Saturday, August 16, 2008

Ferociously knocked on my ass...

It's no secret on this blog that my family lost an amazing woman to a car accident just shy of three months ago. Every day, I expect the pain to go away a little more and the world to become okay again a little at a time. That, my readers, is not how grief works. It doesn't hurt any less three months later as it did when it happened. Things are still far from okay in my world and don't look to be getting any better in the near future. Sure, life has gone on and we have a new normal that we live with daily but everyone acts differently. Everyone thinks differently. We all seem to be trying to cram as much into one day as we humanly can because we may not get a tomorrow...and that is exhausting.

I can understand and even handle the exhausting aspects of life. I can handle the heavy weight upon my heart and soul. I can handle the children's outbursts of "I miss Grandma" and have even been able to tell when they are really hurting and when they are doing it for attention. I can handle talk of going through her things, thoughts of how different Christmas will be this year and even the talk of selling the house. Those things, a little at a time, I can deal with. I can process them and not lose my cool. I can live through it.

I cannot however deal when grief mercilessly knocks me on my ass and ferociously claws at my heart as it's doing today. You see, today marks the 28th anniversary of my husband's birth. A happy occasion by any right. A celebration of life lived (or at least endured) for 28 years. So why does it have me once again in the pits of despair? Because the woman who gave birth to this amazing man, the woman responsible bringing him into this world in the first place, who labored for hours and then cared for him for years is no longer her to celebrate her accomplishment. Birthdays are meant to be happy and joyous celebrations for the person who's having them but really they are a celebration of the accomplishment of our parents. The parents who brought us into this world and raised us to be the people that we are. The parents without whom we couldn't have been born to begin with.

Today is the day to say Thank You to my husband's parents for bringing a man into this world that was destined to stand beside me. A man for me to love. A man who without whom I would be nothing. Today should be filled with gifts and parties and happiness...instead, in the cruelest twist of fate, my Dear Hubby is at the cemetary wishing that just once more he could hear his mom's early morning voice singing "Happy Birthday" to him. That maybe for just today she could come back and hug him and share in the wonder that has been the first 28 years of his life. Retell the story of his birth over and over so that it is burned into his memory forever.

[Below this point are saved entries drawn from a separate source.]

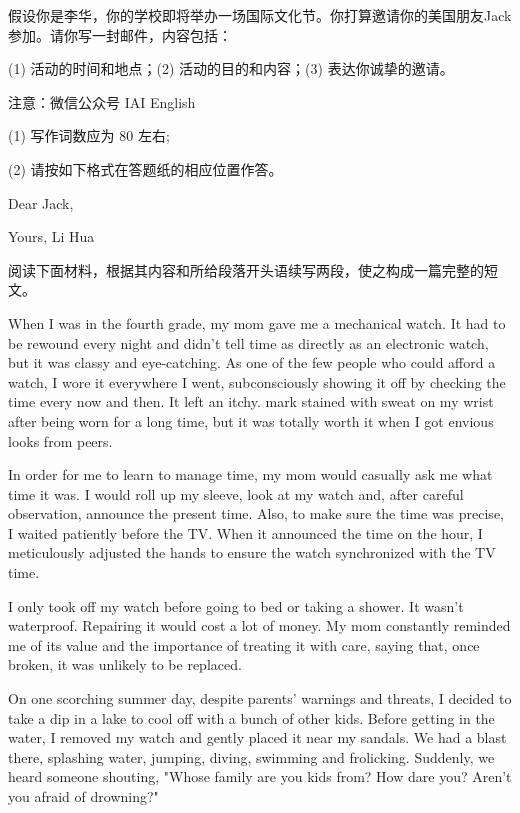 \documentclass{英语试卷}
\begin{document}
\par 假设你是李华，你的学校即将举办一场国际文化节。你打算邀请你的美国朋友Jack参加。请你写一封邮件，内容包括：\par
\par (1) 活动的时间和地点；(2) 活动的目的和内容；(3) 表达你诚挚的邀请。\par
\par 注意：微信公众号 IAI English\par
\par (1) 写作词数应为 80 左右;\par
\par (2) 请按如下格式在答题纸的相应位置作答。\par
\par Dear Jack,\par
\par Yours, Li Hua\par
{}
\par 阅读下面材料，根据其内容和所给段落开头语续写两段，使之构成一篇完整的短文。\par
\par When I was in the fourth grade, my mom gave me a mechanical watch. It had to be rewound every night and didn't tell time as directly as an electronic watch, but it was classy and eye-catching. As one of the few people who could afford a watch, I wore it everywhere I went, subconsciously showing it off by checking the time every now and then. It left an itchy. mark stained with sweat on my wrist after being worn for a long time, but it was totally worth it when I got envious looks from peers.\par
\par In order for me to learn to manage time, my mom would casually ask me what time it was. I would roll up my sleeve, look at my watch and, after careful observation, announce the present time. Also, to make sure the time was precise, I waited patiently before the TV. When it announced the time on the hour, I meticulously adjusted the hands to ensure the watch synchronized with the TV time.\par
\par I only took off my watch before going to bed or taking a shower. It wasn't waterproof. Repairing it would cost a lot of money. My mom constantly reminded me of its value and the importance of treating it with care, saying that, once broken, it was unlikely to be replaced.\par
\par On one scorching summer day, despite parents' warnings and threats, I decided to take a dip in a lake to cool off with a bunch of other kids. Before getting in the water, I removed my watch and gently placed it near my sandals. We had a blast there, splashing water, jumping, diving, swimming and frolicking. Suddenly, we heard someone shouting, "Whose family are you kids from? How dare you? Aren't you afraid of drowning?"\par
\end{document}
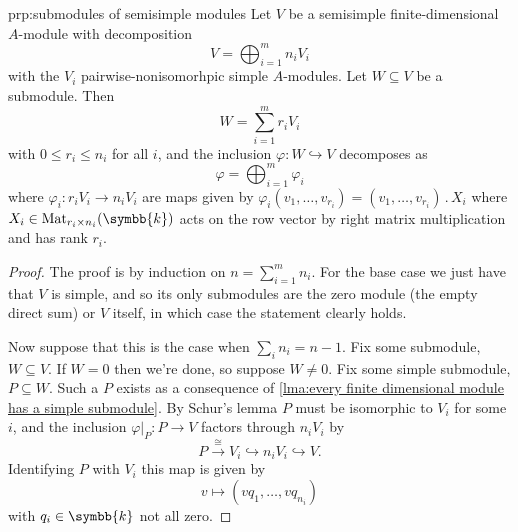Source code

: \documentclass[fleqn]{NotesClass}
\renewcommand{\field}{\symbb{k}}
\newcommand{\action}{\mathbin{.}}
\newcommand{\isomorphic}{\cong}
\begin{document}
    \begin{prp}{}{prp:submodules of semisimple modules}
        Let \(V\) be a semisimple finite-dimensional \(A\)-module with decomposition
        \begin{equation}
            V = \bigoplus_{i=1}^m n_i V_i
        \end{equation}
        with the \(V_i\) pairwise-nonisomorhpic simple \(A\)-modules.
        Let \(W \subseteq V\) be a submodule.
        Then
        \begin{equation}
            W = \sum_{i=1}^m r_i V_i
        \end{equation}
        with \(0 \le r_i \le n_i\) for all \(i\), and the inclusion \(\varphi \colon W \hookrightarrow V\) decomposes as
        \begin{equation}
            \varphi = \bigoplus_{i=1}^m \varphi_i
        \end{equation}
        where \(\varphi_i \colon r_i V_i \to n_i V_i\) are maps given by \(\varphi_i(v_1, \dotsc, v_{r_i}) = (v_1, \dotsc, v_{r_i}) \action X_i\) where \(X_i \in \matrices[r_i]{n_i}{\field}\) acts on the row vector by right matrix multiplication and has rank \(r_i\).
        \begin{proof}
            The proof is by induction on \(n = \sum_{i=1}^m n_i\).
            For the base case we just have that \(V\) is simple, and so its only submodules are the zero module (the empty direct sum) or \(V\) itself, in which case the statement clearly holds.
            
            Now suppose that this is the case when \(\sum_{i} n_i = n - 1\).
            Fix some submodule, \(W \subseteq V\).
            If \(W = 0\) then we're done, so suppose \(W \ne 0\).
            Fix some simple submodule, \(P \subseteq W\).
            Such a \(P\) exists as a consequence of \cref{lma:every finite dimensional module has a simple submodule}.
            By Schur's lemma \(P\) must be isomorphic to \(V_i\) for some \(i\), and the inclusion \(\varphi|_P \colon P \to V\) factors through \(n_i V_i\) by
            \begin{equation}
                P \xrightarrow{\isomorphic} V_i \hookrightarrow n_i V_i \hookrightarrow V.
            \end{equation}
            Identifying \(P\) with \(V_i\) this map is given by
            \begin{equation}
                v \mapsto (v q_1, \dotsc, v q_{n_i})
            \end{equation}
            with \(q_i \in \field\) not all zero.
            

\end{proof}
\end{prp}
\end{document}
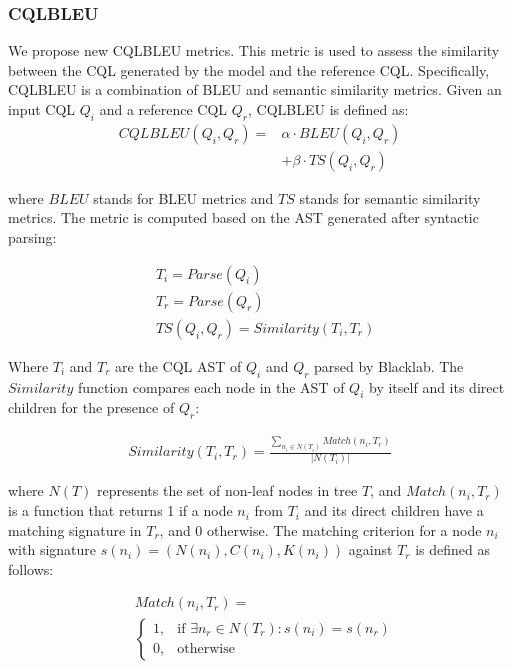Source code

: \documentclass[11pt]{article}
\begin{document}
\begin{CJK*}{UTF8}{gbsn}
\subsubsection{CQLBLEU}

We propose new CQLBLEU metrics. This metric is used to assess the similarity between the CQL generated by the model and the reference CQL. Specifically, CQLBLEU is a combination of BLEU\citep{papineni2002bleu} and semantic similarity metrics. Given an input CQL $Q_{i}$ and a reference CQL $Q_{r}$, CQLBLEU is defined as:
\begin{equation}
\begin{aligned}
CQLBLEU(Q_{i},Q_{r}) =& \alpha\cdot BLEU(Q_{i},Q_{r}) \\ &+ \beta\cdot TS(Q_{i},Q_{r})
\end{aligned}
\end{equation}

where $BLEU$ stands for BLEU metrics and $TS$ stands for semantic similarity metrics. The metric is computed based on the AST generated after syntactic parsing:

\begin{align}
    &T_i = Parse(Q_i) \\
    &T_r = Parse(Q_r) \\
    &TS(Q_{i},Q_{r}) = Similarity(T_i,T_r) 
\end{align}


Where $T_i$ and $T_r$ are the CQL AST of $Q_i$ and $Q_r$ parsed by Blacklab. The $Similarity$ function compares each node in the AST of $Q_i$ by itself and its direct children for the presence of $Q_r$:

\begin{align}
    Similarity(T_i, T_r)=     \frac{\sum_{n_i \in N(T_i)} Match(n_i, T_r)}{|N(T_i)|}
\end{align}

where $N(T)$ represents the set of non-leaf nodes in tree $T$, and $Match(n_i, T_r)$ is a function that returns 1 if a node $n_i$ from $T_i$ and its direct children have a matching signature in $T_r$, and 0 otherwise. The matching criterion for a node $n_i$ with signature $s(n_i) = (N(n_i), C(n_i), K(n_i))$ against $T_r$ is defined as follows:

\begin{equation}
\begin{aligned}
    & Match(n_i, T_r) = \\ &\begin{cases}
    1, & \text{if } \exists n_r \in N(T_r) : s(n_i) = s(n_r) \\
    0, & \text{otherwise}
    \end{cases}
\end{aligned}
\end{equation}


\end{CJK*}
\end{document}
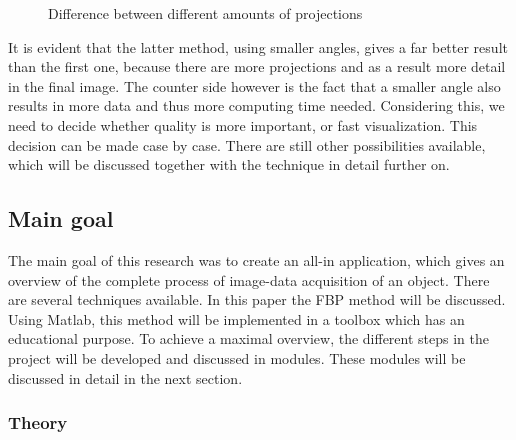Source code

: \documentclass[9pt,journal,compsoc,twoside, a4paper]{elab}
\begin{document}
\begin{figure}[hbt]
	\centering
		\caption{Difference between different amounts of projections}
	\label{fig:Projections}
\end{figure}
It is evident that the latter method, using smaller angles, gives a far better result than the first one, because there are more projections and as a result more detail in the final image. The counter side however is the fact that a smaller angle also results in more data and thus more computing time needed. Considering this, we need to decide whether quality is more important, or fast visualization. This decision can be made case by case. There are still other possibilities available, which will be discussed together with the technique in detail further on. 

\subsection{Main goal}
The main goal of this research was to create an all-in application, which gives an overview of the complete process of image-data acquisition of an object. There are several techniques available. In this paper the FBP method will be discussed. Using Matlab, this method will be implemented in a toolbox which has an educational purpose. To achieve a maximal overview, the different steps in the project will be developed and discussed in modules.  These modules will be discussed in detail in the next section.


\subsubsection{Theory}
\end{document}
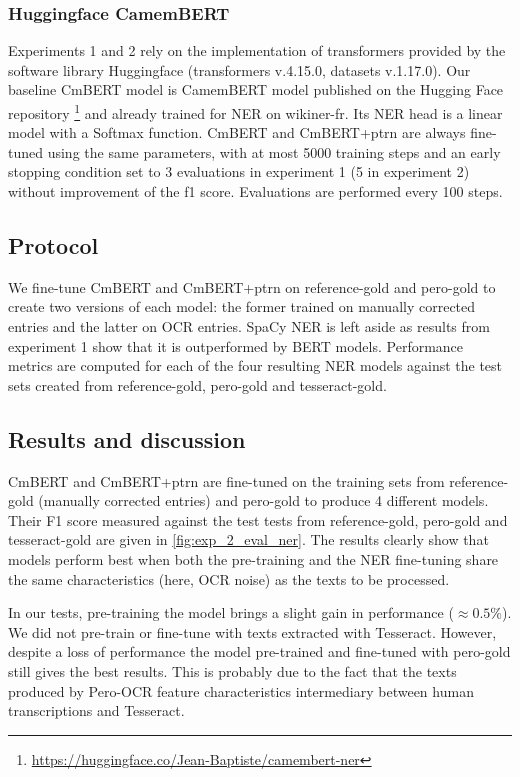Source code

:\subsubsection{Huggingface CamemBERT}

Experiments 1 and 2 rely on the implementation of transformers provided by the software library Huggingface (transformers v.4.15.0, datasets v.1.17.0).
Our baseline CmBERT model is CamemBERT model published on the Hugging Face repository \footnote{\url{https://huggingface.co/Jean-Baptiste/camembert-ner}} and already trained for NER on wikiner-fr.
Its NER head is a linear model with a Softmax function.
CmBERT and CmBERT+ptrn are always fine-tuned using the same parameters, with at most 5000 training steps and an early stopping condition set to 3 evaluations in experiment 1 (5 in experiment 2) without improvement of the f1 score. Evaluations are performed every 100 steps.

\subsection{Protocol}

We fine-tune CmBERT and CmBERT+ptrn on reference-gold and pero-gold to create two versions of each model: the former trained on manually corrected entries and the latter on OCR entries.
SpaCy NER is left aside as results from experiment 1 show that it is outperformed by BERT models.
Performance metrics are computed for each of the four resulting NER models against the test sets created from reference-gold, pero-gold and tesseract-gold.


\subsection{Results and discussion}


CmBERT and CmBERT+ptrn are fine-tuned on the training sets from reference-gold (manually corrected entries) and pero-gold to produce 4 different models.
Their F1 score measured against the test tests from reference-gold, pero-gold and tesseract-gold are given in \cref{fig:exp_2_eval_ner}.
The results clearly show that models perform best when both the pre-training and the NER fine-tuning share the same characteristics (here, OCR noise) as the texts to be processed.

In our tests, pre-training the model brings a slight gain in performance ($\approx 0.5\%$).
We did not pre-train or fine-tune with texts extracted with Tesseract.
However, despite a loss of performance the model pre-trained and fine-tuned with pero-gold still gives the best results.
This is probably due to the fact that the texts produced by Pero-OCR feature characteristics intermediary between human transcriptions and Tesseract.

Days like today make me wonder why the rest of us bother trying to get through life without her. And then I hear my accomplishments waking up and walking about the floor above me and I realize that we have to go on because there is still life that must be lived and enjoyed. I must push back at the ugly blacness that is grief, stand up and wipe myself off...

...even if it takes every ounce of energy my body possesses just to take one step.

So, It's Your Birthday, Honey. My wish for you is the strength to battle the overwhelming grief and the ability to get through this day with at least one smile. Thanks for telling Mom that I love her, too when you visited the grave this morning. Sometimes I'm not sure she hears all the times I talk to her. I love you.

2 comments:

Anonymous said...

You have to give yourself time. Grief takes a LONG time, years, to work through. You're not the only one who's been ferociously knocked on your ass, but you will get through this; other people have survived it and you will too, but it's brutal. Just know that you're not alone.

Anonymous said...

Holidays are the hardest because they shine a spotlight on the fact that the person we love is gone. It's been 6-1/2 years and I still can't quite get through Christmas without crying. Clawing at your heart is a good way to describe it. PLEASE call me if you ever want to talk because I really do know exactly what you're going through.